To deal with unsafe health conditions in prisons and jails during the COVID-19 pandemic, officials are granting early parole releases to low-risk prisoners, or transferring them to home confinement.
So far, these efforts have mainly focused on those convicted of nonviolent crimes or those detained pretrial or on parole violations. But what about prisoners serving sentences for violent crimes? Can they, too, be considered for release or home transfers, or would this pose too much public safety risk?
A new University of Michigan study indicates that many such prisoners are actually at little risk of committing further crime — especially the older prisoners most at risk from COVID-19.
The researchers say this is a high-stakes question, because more than half of the inmates in state prisons — and more than two-thirds of those over age 55 — are serving sentences for violent crimes. Older prisoners in particular are highly vulnerable to the spread of the coronavirus behind bars. The CDC has recommended social distancing, but it’s nearly impossible in crowded prisons and jails.

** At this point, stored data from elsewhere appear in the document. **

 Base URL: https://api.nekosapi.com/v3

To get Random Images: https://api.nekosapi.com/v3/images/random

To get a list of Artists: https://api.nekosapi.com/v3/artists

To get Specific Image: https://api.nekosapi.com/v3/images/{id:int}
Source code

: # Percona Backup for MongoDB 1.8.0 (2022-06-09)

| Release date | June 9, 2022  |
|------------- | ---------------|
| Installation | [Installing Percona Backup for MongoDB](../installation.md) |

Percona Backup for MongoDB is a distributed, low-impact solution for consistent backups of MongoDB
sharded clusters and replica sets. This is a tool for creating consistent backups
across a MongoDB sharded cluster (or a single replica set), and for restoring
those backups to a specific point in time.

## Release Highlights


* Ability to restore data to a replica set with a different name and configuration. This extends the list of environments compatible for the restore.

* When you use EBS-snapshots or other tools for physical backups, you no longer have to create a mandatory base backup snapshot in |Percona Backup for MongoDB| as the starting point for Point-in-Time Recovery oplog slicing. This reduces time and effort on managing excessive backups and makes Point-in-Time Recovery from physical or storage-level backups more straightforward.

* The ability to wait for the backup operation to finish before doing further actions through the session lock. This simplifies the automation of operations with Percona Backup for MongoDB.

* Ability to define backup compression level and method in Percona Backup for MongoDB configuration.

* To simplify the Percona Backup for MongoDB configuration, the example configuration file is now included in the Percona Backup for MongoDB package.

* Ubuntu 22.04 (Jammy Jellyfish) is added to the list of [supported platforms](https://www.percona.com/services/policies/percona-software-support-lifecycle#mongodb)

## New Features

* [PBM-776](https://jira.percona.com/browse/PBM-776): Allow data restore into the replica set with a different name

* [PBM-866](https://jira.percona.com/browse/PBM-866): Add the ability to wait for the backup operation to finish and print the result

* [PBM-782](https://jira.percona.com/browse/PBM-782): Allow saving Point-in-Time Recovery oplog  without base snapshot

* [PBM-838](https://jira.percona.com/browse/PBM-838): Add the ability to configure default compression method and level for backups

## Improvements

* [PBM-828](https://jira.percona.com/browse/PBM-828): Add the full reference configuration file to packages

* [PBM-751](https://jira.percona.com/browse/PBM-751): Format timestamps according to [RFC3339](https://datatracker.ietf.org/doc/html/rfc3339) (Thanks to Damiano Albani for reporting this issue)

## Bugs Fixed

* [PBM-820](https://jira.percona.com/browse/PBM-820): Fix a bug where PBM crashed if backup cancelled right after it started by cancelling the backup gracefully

These prisoners should not be ignored by officials considering steps to respond to COVID-19, says J.J. Prescott, Henry King Ransom Professor of Law and professor of law, Law School; and professor of economics, LSA.
“It has never been more important to understand whether the instinctive fear of violent recidivism that has long pervaded criminal justice policy is really grounded in fact,” said Prescott, who collaborated with U-M graduate student Benjamin Pyle and Sonja Starr, Henry M. Butzel Professor of Law and professor of law, Law School.

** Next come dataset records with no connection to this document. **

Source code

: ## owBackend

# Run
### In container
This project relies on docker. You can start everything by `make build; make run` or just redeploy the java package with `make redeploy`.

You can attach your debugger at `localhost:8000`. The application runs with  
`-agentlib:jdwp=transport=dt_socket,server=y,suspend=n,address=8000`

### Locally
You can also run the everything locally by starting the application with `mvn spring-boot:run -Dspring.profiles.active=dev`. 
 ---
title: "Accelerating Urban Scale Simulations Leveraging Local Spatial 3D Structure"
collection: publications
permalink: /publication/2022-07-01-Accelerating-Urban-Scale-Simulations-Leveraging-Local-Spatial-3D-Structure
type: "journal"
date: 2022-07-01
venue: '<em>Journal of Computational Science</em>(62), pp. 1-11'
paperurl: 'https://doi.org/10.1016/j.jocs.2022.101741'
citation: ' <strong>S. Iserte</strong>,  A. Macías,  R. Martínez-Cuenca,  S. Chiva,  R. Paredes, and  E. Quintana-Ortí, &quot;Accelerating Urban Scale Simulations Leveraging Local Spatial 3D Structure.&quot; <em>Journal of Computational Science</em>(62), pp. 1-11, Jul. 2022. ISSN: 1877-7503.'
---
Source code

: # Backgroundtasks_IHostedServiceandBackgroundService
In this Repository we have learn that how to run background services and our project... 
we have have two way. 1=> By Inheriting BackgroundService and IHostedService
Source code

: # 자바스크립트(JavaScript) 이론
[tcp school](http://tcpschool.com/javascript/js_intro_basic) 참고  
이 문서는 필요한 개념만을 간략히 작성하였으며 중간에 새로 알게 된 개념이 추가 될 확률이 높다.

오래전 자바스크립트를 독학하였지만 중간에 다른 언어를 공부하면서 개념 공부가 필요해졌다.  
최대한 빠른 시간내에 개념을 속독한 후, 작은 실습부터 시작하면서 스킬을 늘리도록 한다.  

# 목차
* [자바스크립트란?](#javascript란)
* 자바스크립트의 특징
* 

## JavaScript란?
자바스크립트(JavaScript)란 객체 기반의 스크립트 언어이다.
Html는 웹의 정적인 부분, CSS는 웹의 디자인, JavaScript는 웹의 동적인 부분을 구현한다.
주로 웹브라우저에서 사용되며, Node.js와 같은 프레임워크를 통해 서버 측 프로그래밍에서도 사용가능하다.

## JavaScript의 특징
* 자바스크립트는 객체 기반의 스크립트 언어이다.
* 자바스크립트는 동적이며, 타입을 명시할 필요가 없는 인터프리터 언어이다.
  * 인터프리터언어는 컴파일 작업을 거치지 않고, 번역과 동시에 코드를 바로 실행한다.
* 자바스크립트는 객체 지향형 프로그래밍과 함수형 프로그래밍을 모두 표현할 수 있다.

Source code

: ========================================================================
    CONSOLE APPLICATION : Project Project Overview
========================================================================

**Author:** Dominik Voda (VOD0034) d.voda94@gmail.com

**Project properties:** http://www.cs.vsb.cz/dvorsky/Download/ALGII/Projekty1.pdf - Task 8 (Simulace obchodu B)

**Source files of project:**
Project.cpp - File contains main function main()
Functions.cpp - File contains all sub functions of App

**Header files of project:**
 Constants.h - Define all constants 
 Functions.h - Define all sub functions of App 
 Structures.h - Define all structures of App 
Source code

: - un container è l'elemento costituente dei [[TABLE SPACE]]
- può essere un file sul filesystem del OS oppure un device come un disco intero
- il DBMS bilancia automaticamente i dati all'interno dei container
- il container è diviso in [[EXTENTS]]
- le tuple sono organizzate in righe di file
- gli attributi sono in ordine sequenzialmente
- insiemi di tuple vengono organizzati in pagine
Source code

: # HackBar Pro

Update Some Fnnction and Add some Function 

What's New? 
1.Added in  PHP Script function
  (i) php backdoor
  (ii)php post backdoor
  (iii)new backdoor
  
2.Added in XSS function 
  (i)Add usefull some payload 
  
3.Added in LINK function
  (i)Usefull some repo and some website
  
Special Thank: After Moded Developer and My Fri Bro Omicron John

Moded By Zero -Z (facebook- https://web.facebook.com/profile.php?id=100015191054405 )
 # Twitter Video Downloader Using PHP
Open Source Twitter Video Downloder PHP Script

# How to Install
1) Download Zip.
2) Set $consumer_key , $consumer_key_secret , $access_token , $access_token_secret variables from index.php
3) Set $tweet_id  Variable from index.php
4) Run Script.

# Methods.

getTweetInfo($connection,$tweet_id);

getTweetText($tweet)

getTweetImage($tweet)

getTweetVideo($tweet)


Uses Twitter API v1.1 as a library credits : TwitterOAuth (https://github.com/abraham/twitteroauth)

The researchers carried out their analysis this past fall and winter, and were in the process of finalizing the paper when the pandemic emerged.
“The current situation makes these issues literally life or death, but they were always important, because fear of violent crime drives criminal justice policy more broadly as well,” Starr said.
Many reforms seeking to reduce incarceration exclude violent offenders, but in practice, that means excluding most people who are behind bars.
The authors reviewed existing studies on recidivism and also provided a new analysis of longitudinal data from the National Corrections Reporting Program to better understand individuals convicted of violent crimes. The study assessed the relationship of recidivism rates with crime type as well as the released prisoners’ age and time served.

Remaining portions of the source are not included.